La inflación sigue siendo una de las principales preocupaciones tanto para el presidente Javier Milei como para la sociedad argentina. Desde su campaña electoral, Milei ha hecho de la lucha contra la inflación uno de los ejes centrales de su gestión, que se basa en políticas económicas de fuerte ortodoxia. Sin embargo, a pesar de sus esfuerzos por mantener un equilibrio fiscal y controlar el gasto público, el costo de vida continúa resistiendo a la baja, lo que sugiere que se necesitará un periodo prolongado de ajuste y disciplina monetaria para alcanzar cifras más manejables.
Este problema no solo preocupa al gobierno, sino que también se refleja en la vida cotidiana de los argentinos, quienes enfrentan constantes aumentos en alimentos, bebidas y servicios.

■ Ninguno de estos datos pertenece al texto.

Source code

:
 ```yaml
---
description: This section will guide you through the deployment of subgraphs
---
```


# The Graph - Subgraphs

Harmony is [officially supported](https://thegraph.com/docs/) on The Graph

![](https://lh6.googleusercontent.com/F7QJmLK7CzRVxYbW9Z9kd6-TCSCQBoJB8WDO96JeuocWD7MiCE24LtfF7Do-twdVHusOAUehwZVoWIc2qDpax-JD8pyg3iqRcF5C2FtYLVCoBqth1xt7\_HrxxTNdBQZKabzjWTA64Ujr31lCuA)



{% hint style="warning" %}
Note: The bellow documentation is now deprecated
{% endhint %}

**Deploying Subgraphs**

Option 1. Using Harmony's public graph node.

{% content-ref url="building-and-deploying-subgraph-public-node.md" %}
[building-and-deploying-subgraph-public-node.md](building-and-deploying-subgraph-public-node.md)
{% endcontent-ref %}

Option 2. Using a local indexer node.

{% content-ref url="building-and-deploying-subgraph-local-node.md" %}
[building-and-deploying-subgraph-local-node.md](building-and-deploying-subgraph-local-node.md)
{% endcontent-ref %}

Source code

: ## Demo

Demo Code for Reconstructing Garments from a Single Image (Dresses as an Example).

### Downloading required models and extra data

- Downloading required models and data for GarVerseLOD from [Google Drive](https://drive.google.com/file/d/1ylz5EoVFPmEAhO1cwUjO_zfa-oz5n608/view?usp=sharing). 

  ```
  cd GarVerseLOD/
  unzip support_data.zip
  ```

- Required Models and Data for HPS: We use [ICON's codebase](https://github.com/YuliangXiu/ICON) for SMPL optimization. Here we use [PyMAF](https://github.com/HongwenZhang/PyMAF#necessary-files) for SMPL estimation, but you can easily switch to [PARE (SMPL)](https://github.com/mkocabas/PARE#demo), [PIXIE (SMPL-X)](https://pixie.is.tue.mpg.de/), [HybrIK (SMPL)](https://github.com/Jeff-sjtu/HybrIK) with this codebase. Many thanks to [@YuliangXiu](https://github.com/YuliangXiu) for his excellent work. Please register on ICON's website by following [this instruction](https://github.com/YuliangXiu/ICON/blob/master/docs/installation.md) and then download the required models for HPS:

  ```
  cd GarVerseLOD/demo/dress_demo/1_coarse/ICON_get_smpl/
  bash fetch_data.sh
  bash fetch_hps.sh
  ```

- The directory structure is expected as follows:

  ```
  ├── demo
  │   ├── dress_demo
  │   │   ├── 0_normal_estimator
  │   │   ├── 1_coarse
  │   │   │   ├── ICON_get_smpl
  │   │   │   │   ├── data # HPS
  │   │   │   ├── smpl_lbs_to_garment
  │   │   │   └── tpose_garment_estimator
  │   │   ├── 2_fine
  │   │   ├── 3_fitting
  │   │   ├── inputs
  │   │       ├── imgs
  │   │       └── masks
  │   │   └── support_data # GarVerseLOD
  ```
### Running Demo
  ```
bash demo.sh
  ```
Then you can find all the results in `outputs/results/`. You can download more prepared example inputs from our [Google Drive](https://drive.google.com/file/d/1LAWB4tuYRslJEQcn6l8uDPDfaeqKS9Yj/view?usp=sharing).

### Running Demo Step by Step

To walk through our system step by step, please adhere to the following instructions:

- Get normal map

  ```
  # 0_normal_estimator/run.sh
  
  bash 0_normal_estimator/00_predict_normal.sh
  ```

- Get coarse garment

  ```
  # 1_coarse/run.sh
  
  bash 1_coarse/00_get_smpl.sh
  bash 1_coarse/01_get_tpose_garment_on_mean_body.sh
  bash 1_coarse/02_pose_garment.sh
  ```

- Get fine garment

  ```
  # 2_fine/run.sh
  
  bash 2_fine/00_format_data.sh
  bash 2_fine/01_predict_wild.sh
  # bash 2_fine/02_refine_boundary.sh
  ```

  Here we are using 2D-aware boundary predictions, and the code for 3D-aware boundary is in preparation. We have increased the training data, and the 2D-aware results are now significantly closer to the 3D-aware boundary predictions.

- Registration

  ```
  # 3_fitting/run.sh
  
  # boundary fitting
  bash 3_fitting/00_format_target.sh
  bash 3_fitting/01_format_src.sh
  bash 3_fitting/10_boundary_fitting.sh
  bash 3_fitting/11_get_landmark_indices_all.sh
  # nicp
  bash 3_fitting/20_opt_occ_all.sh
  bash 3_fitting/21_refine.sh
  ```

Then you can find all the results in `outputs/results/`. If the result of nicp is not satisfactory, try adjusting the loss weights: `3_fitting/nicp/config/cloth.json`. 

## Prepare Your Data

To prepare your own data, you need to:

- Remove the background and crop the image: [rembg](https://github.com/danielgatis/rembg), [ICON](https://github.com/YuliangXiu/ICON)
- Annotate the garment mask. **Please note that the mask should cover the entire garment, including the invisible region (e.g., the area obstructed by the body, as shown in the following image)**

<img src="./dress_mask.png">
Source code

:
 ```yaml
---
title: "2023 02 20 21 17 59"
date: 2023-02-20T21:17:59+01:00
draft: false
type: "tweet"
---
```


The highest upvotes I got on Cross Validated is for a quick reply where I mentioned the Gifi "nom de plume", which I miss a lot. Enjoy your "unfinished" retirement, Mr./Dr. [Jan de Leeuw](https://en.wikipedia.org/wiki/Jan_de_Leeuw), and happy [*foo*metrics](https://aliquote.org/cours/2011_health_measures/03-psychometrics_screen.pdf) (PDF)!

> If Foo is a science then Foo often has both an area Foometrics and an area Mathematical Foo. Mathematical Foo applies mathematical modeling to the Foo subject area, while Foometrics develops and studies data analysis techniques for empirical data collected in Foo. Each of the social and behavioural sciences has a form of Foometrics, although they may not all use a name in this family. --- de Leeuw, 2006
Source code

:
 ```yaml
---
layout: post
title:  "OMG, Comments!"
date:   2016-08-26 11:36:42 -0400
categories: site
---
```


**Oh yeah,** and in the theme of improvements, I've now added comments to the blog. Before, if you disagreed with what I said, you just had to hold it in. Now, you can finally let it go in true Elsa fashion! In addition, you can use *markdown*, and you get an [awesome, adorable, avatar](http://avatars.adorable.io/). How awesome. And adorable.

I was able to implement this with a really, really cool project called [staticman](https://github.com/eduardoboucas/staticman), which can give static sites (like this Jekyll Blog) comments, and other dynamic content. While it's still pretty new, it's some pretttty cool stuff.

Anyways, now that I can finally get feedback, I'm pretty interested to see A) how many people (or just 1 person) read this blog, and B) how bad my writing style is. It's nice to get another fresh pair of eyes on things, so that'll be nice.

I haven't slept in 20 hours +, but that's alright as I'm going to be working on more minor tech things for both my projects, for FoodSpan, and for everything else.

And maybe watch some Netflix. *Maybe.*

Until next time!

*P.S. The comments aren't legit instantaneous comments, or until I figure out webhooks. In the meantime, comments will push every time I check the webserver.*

Aunque en 2025 la inflación había perdido protagonismo frente a preocupaciones como los bajos salarios y la falta de empleo, en 2026 volvió a escalar como uno de los principales problemas mencionados por la población. Estudios de opinión pública indican que, aunque la inflación representaba el 20% de las preocupaciones en 2025, a principios de 2026 este número aumentó al 21%, reafirmando su relevancia en la agenda social.
Sin embargo, a pesar de estos desafíos, muchos analistas y ciudadanos sienten que el gobierno no está tomando las medidas adecuadas para abordar la situación. La creciente sensación de incertidumbre y el deterioro del poder adquisitivo generan dudas sobre la capacidad del gobierno para restablecer la estabilidad económica. En un contexto donde la inflación se convierte en una experiencia cotidiana que afecta las decisiones de consumo y las expectativas futuras, la falta de un rumbo claro plantea serias interrogantes sobre si se logrará recomponer el poder adquisitivo y generar condiciones favorables para las familias argentinas.